Use of CC/openly licenced material in training AI
This document is the workspace for exploring the working group’s position on the topic of the “AI /ML Training”.
The use of copyright works as input or to train AI applications should not necessarily be considered copyright infringement as a default. It should be generally allowed under clear and open exceptions and limitations where such use upholds the public interest.
Unfettered access and use of data to improve and build upon AI encourages innovation and development of AI in support of public-interest activities. It helps reduce bias, enhance inclusion, and promote important activities such as education and research.
That said, other concerns must be taken into account when using material to train AI. For instance, one must consider the tension between the value of open data and legitimate concerns about privacy as well as ethical and responsible use of copyright material (especially openly licensed content) for algorithmic training.
The open access movement demonstrates the obvious advantages of freely and openly accessible resources to spur innovation, especially in times of crises. AI innovation is bound to be stimulated by openly accessible materials.
In the context of openly CC-licensed content used to train AI applications, from a copyright perspective, CC has determined that no special or explicit permission regarding new technologies is required from the licensor. Creative Commons’ FAQ In the context of openly CC-licensed content used to train AI applications, from a copyright perspective, CC has determined that no special or explicit permission regarding new technologies is required from the licensor. Creative Commons’ FAQs1 clarify how the CC licenses work in the context of openly licensed content that is used to train AI tools.
As a framework, CC licenses do not restrict reuse to any particular types of reuse, so long as the license terms are respected, as the case may be. Also, CC licenses do not override limitations and exceptions.
As concerns AI inputs and the training of AI applications, Creative Commons supports broad and unfettered access and use of copyright works to help reduce bias, enhance inclusion, promote important activities such as education and research, and foster innovation in the development of AI. Assuming access to copyright works is legitimate at the point of input, use of such works to train AI should be considered non-infringing by default.

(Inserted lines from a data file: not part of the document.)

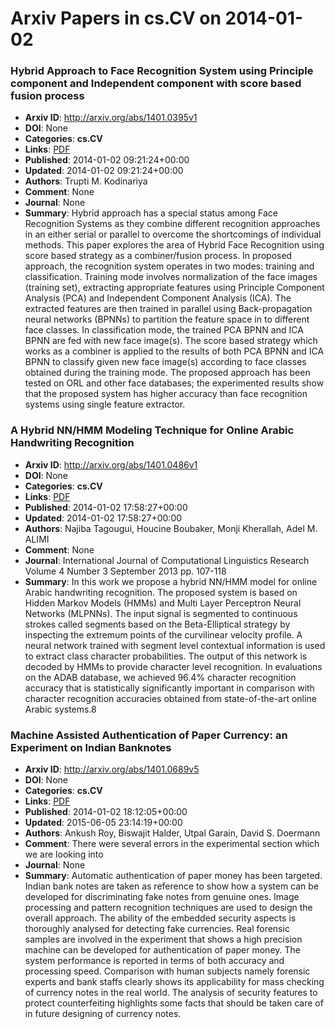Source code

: # Arxiv Papers in cs.CV on 2014-01-02
### Hybrid Approach to Face Recognition System using Principle component and Independent component with score based fusion process
- **Arxiv ID**: http://arxiv.org/abs/1401.0395v1
- **DOI**: None
- **Categories**: **cs.CV**
- **Links**: [PDF](http://arxiv.org/pdf/1401.0395v1)
- **Published**: 2014-01-02 09:21:24+00:00
- **Updated**: 2014-01-02 09:21:24+00:00
- **Authors**: Trupti M. Kodinariya
- **Comment**: None
- **Journal**: None
- **Summary**: Hybrid approach has a special status among Face Recognition Systems as they combine different recognition approaches in an either serial or parallel to overcome the shortcomings of individual methods. This paper explores the area of Hybrid Face Recognition using score based strategy as a combiner/fusion process. In proposed approach, the recognition system operates in two modes: training and classification. Training mode involves normalization of the face images (training set), extracting appropriate features using Principle Component Analysis (PCA) and Independent Component Analysis (ICA). The extracted features are then trained in parallel using Back-propagation neural networks (BPNNs) to partition the feature space in to different face classes. In classification mode, the trained PCA BPNN and ICA BPNN are fed with new face image(s). The score based strategy which works as a combiner is applied to the results of both PCA BPNN and ICA BPNN to classify given new face image(s) according to face classes obtained during the training mode. The proposed approach has been tested on ORL and other face databases; the experimented results show that the proposed system has higher accuracy than face recognition systems using single feature extractor.



### A Hybrid NN/HMM Modeling Technique for Online Arabic Handwriting Recognition
- **Arxiv ID**: http://arxiv.org/abs/1401.0486v1
- **DOI**: None
- **Categories**: **cs.CV**
- **Links**: [PDF](http://arxiv.org/pdf/1401.0486v1)
- **Published**: 2014-01-02 17:58:27+00:00
- **Updated**: 2014-01-02 17:58:27+00:00
- **Authors**: Najiba Tagougui, Houcine Boubaker, Monji Kherallah, Adel M. ALIMI
- **Comment**: None
- **Journal**: International Journal of Computational Linguistics Research Volume
  4 Number 3 September 2013 pp. 107-118
- **Summary**: In this work we propose a hybrid NN/HMM model for online Arabic handwriting recognition. The proposed system is based on Hidden Markov Models (HMMs) and Multi Layer Perceptron Neural Networks (MLPNNs). The input signal is segmented to continuous strokes called segments based on the Beta-Elliptical strategy by inspecting the extremum points of the curvilinear velocity profile. A neural network trained with segment level contextual information is used to extract class character probabilities. The output of this network is decoded by HMMs to provide character level recognition. In evaluations on the ADAB database, we achieved 96.4% character recognition accuracy that is statistically significantly important in comparison with character recognition accuracies obtained from state-of-the-art online Arabic systems.8



### Machine Assisted Authentication of Paper Currency: an Experiment on Indian Banknotes
- **Arxiv ID**: http://arxiv.org/abs/1401.0689v5
- **DOI**: None
- **Categories**: **cs.CV**
- **Links**: [PDF](http://arxiv.org/pdf/1401.0689v5)
- **Published**: 2014-01-02 18:12:05+00:00
- **Updated**: 2015-06-05 23:14:19+00:00
- **Authors**: Ankush Roy, Biswajit Halder, Utpal Garain, David S. Doermann
- **Comment**: There were several errors in the experimental section which we are
  looking into
- **Journal**: None
- **Summary**: Automatic authentication of paper money has been targeted. Indian bank notes are taken as reference to show how a system can be developed for discriminating fake notes from genuine ones. Image processing and pattern recognition techniques are used to design the overall approach. The ability of the embedded security aspects is thoroughly analysed for detecting fake currencies. Real forensic samples are involved in the experiment that shows a high precision machine can be developed for authentication of paper money. The system performance is reported in terms of both accuracy and processing speed. Comparison with human subjects namely forensic experts and bank staffs clearly shows its applicability for mass checking of currency notes in the real world. The analysis of security features to protect counterfeiting highlights some facts that should be taken care of in future designing of currency notes.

Indeed, such uses are non-expressive and do not compete with the original works in any market. In the context of openly licensed content used to train AI applications, our online FAQs clarify how Creative Commons licenses work: from a copyright perspective, no special or explicit permission regarding new technologies is required from the licensor.
Speaking of copyright-protected data generally — whether released under an open license or not — assuming access to copyright works is legitimate at the point of input, use of data to train AI should be considered non-infringing by default. This use is non-expressive and does not compete with the original works in any market. For example, text-and-data mining for research or education purposes should be allowed under an exception to copyright.
Limitations and exceptions for cross-border collaboration on AI can foster creativity, innovation and the public interest, such as for education and research purposes, and contribute to international development.
Licensing, including collective licensing, is not an appropriate alternative to a system of exceptions and limitations upholding the public interest to enable the use of copyright works as AI input.
When data is used for objectionable or problematic purposes (facial recognition for instance), privacy and surveillance concerns must be taken seriously.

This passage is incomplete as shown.